Schwäbische Zeitung (Sigmaringen)
Deftige Genüsse im Geburtshaus der Aalener Wirtshauskultur
Viele Orte dieser Art gibt es nicht mehr, aber man erkennt sie sofort, sobald man durch die Tür gegangen ist: Gasthäuser, die über die Jahrzehnte und bisweilen Jahrhunderte hinweg würdevoll gealtert sind. Und in denen niemand grausam und ohne Narkose den Zahn der Zeit gezogen hat, um die Atmosphäre mit bonbonfarbener Baumarkttünche zuzukleistern. Sodass alles wie ein rundgelutschtes Himbeerdrops wirkt. Das genaue Gegenteil ist die Bierhalle in Aalen. Dort hat sich bis heute kein Innenarchitekt mit Ikea-Katalog unter dem Arm austoben dürfen. 1686 eröffnet, ist die Bierhalle immerhin das älteste Wirtshaus der Stadt – und die Betreiberfamilie Hellriegel erlaubt es, dass man das auch spüren darf. Etwas verlebtes Mobiliar trifft hier auf historische Bausubstanz, während an einem normalen Nachmittag unter der Woche mindestens drei Generationen im Gastraum essen, trinken, reden und lachen. So ungekünstelt wie das Wirtshaus selber, wirken auch die Gäste am Tag dieses Besuchs.
Die Bierhalle bietet auch nachmittags durchgehend warme Küche und ist dadurch auch Anlaufpunkt für Menschen, die das Mittagessen eigentlich verpasst haben. Sehr gut zu den winterlichen Verhältnissen passen derzeit die deftigen Gerichte auf der Karte. Zum Beispiel die Thüringer Bratwürste mit Sauerkraut und Schupfnudeln, die allein deshalb schon hausgemacht sein müssen, weil es solch große und vogelwild geformten Dinger nirgends zu kaufen gibt. Dunkel angebraten, ergänzen sie den Teller zu einem würzigen Winterschmaus: Das Kraut hat eine angenehme Säure, die Würste spenden jede Menge Saft und urwüchsige Aromen. Zuvor hat bereits eine Maultaschensuppe die Kälte des Wintertags wirkungsvoll vertrieben: Brühe mit fleischigem Fundament. Fülle mit schönem Biss und gefälliger Mischung aus Fleisch und Kräutern. Und dazu? Wie der Name Bierhalle nahelegt: ein Bier. Konkret ein Heubacher im Steinkrug. Mit diesem süffigen Gebräu, das sich noch traut, schöne Bitteraromen zuzulassen, vergeht die Wartezeit bis zum Zwiebelrostbraten ruckzuck.

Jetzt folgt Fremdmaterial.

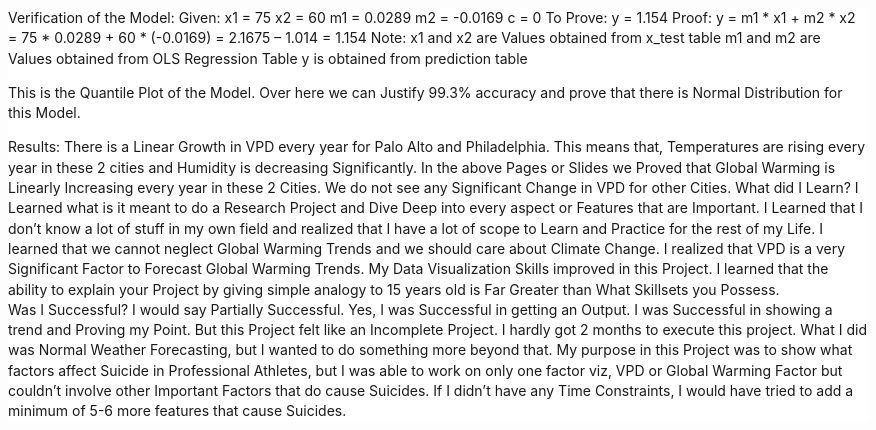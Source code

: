Verification of the Model:
Given: 	x1 = 75 
	x2 = 60
	m1 = 0.0289
	m2 = -0.0169
	c = 0
To Prove: y = 1.154
Proof:
y = m1 * x1 + m2 * x2
   = 75 * 0.0289 + 60 * (-0.0169)
   = 2.1675 – 1.014
   = 1.154 
Note:	 x1 and x2 are Values obtained from x_test table
m1 and m2 are Values obtained from OLS Regression Table
y is obtained from prediction table 
 

This is the Quantile Plot of the Model. Over here we can Justify 99.3% accuracy and prove that there is Normal Distribution for this Model.














Results: 
There is a Linear Growth in VPD every year for Palo Alto and Philadelphia.
This means that, Temperatures are rising every year in these 2 cities and Humidity is decreasing Significantly. 
In the above Pages or Slides we Proved that Global Warming is Linearly Increasing every year in these 2 Cities.
We do not see any Significant Change in VPD for other Cities.
What did I Learn?
I Learned what is it meant to do a Research Project and Dive Deep into every aspect or Features that are Important. 
I Learned that I don’t know a lot of stuff in my own field and realized that I have a lot of scope to Learn and Practice for the rest of my Life. 
I learned that we cannot neglect Global Warming Trends and we should care about Climate Change.
 I realized that VPD is a very Significant Factor to Forecast Global Warming Trends.
 My Data Visualization Skills improved in this Project. 
I learned that the ability to explain your Project by giving simple analogy to 15 years old is Far Greater than What Skillsets you Possess.    
Was I Successful?
I would say Partially Successful. 
Yes, I was Successful in getting an Output. 
I was Successful in showing a trend and Proving my Point.
 But this Project felt like an Incomplete Project. 
I hardly got 2 months to execute this project. 
What I did was Normal Weather Forecasting, but I wanted to do something more beyond that. 
My purpose in this Project was to show what factors affect Suicide in Professional Athletes, but I was able to work on only one factor viz, VPD or Global Warming Factor but couldn’t involve other Important Factors that do cause Suicides.
 If I didn’t have any Time Constraints, I would have tried to add a minimum of 5-6 more features that cause Suicides. 
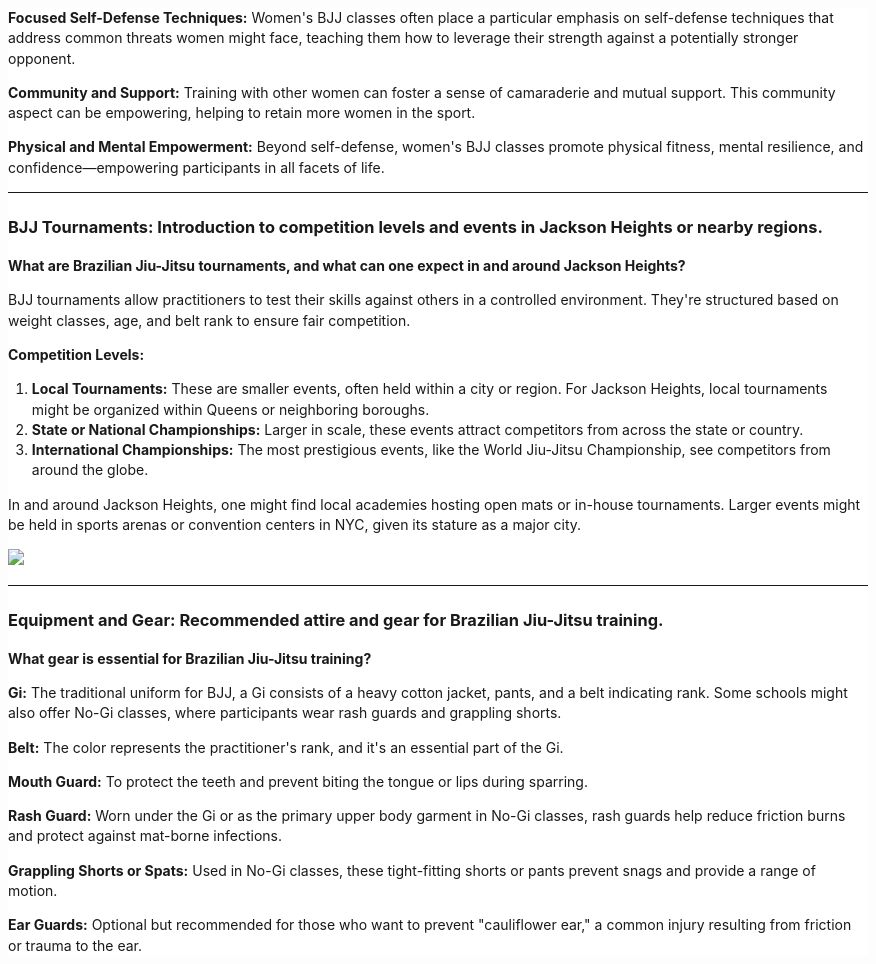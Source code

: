 **Focused Self-Defense Techniques:** Women's BJJ classes often place a particular emphasis on self-defense techniques that address common threats women might face, teaching them how to leverage their strength against a potentially stronger opponent.

**Community and Support:** Training with other women can foster a sense of camaraderie and mutual support. This community aspect can be empowering, helping to retain more women in the sport.

**Physical and Mental Empowerment:** Beyond self-defense, women's BJJ classes promote physical fitness, mental resilience, and confidence—empowering participants in all facets of life.

- - -

### BJJ Tournaments: Introduction to competition levels and events in Jackson Heights or nearby regions.

**What are Brazilian Jiu-Jitsu tournaments, and what can one expect in and around Jackson Heights?**

BJJ tournaments allow practitioners to test their skills against others in a controlled environment. They're structured based on weight classes, age, and belt rank to ensure fair competition.

**Competition Levels:**

1. **Local Tournaments:** These are smaller events, often held within a city or region. For Jackson Heights, local tournaments might be organized within Queens or neighboring boroughs.
2. **State or National Championships:** Larger in scale, these events attract competitors from across the state or country.
3. **International Championships:** The most prestigious events, like the World Jiu-Jitsu Championship, see competitors from around the globe.

In and around Jackson Heights, one might find local academies hosting open mats or in-house tournaments. Larger events might be held in sports arenas or convention centers in NYC, given its stature as a major city.

![](/img/dsc07773.jpg)

- - -

### Equipment and Gear: Recommended attire and gear for Brazilian Jiu-Jitsu training.

**What gear is essential for Brazilian Jiu-Jitsu training?**

**Gi:** The traditional uniform for BJJ, a Gi consists of a heavy cotton jacket, pants, and a belt indicating rank. Some schools might also offer No-Gi classes, where participants wear rash guards and grappling shorts.

**Belt:** The color represents the practitioner's rank, and it's an essential part of the Gi.

**Mouth Guard:** To protect the teeth and prevent biting the tongue or lips during sparring.

**Rash Guard:** Worn under the Gi or as the primary upper body garment in No-Gi classes, rash guards help reduce friction burns and protect against mat-borne infections.

**Grappling Shorts or Spats:** Used in No-Gi classes, these tight-fitting shorts or pants prevent snags and provide a range of motion.

**Ear Guards:** Optional but recommended for those who want to prevent "cauliflower ear," a common injury resulting from friction or trauma to the ear.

Und dann kommt er: Ein schönes Stück Fleisch, medium vollendet. Die Soße ist zwar ein bisschen nichtssagend, weil auffällig kraftlos. Doch das Rind hat ein konzentriertes Aroma, getragen von gut gereiftem Fleisch mit kurzen und zarten Fasern – vom Saft gar nicht zu reden. Den knusprigen Kontrast liefern Röstzwiebeln. Für eine substanzielle Sättigung sorgen lange und flache Spätzle, die einen angenehm festen Biss haben und mit Butterbröseln veredelt sind. Wobei sich die Frage stellt: Wo verläuft eigentlich die Grenze, ab der die Spätzle keine Knöpfle mehr sind? Und welche Region bevorzugt die vom Brett geschabte Variante? Eine solche Spätzlelandkarte wäre eine Bereicherung – und geradezu essenziell in Schwaben!
Mit dem Näherrücken des Abends kommen die ersten Leute, die ein frühes Feierabendbier zu sich nehmen, während aus den Lautsprechern ein wenig Jazzmusik klingt. Ein Gespräch, ein Lachen, ein bisschen unkompliziertes Essen – in der Bierhalle lebt es noch, das, was überall als Wirtshauskultur einmal ganz selbstverständlich war.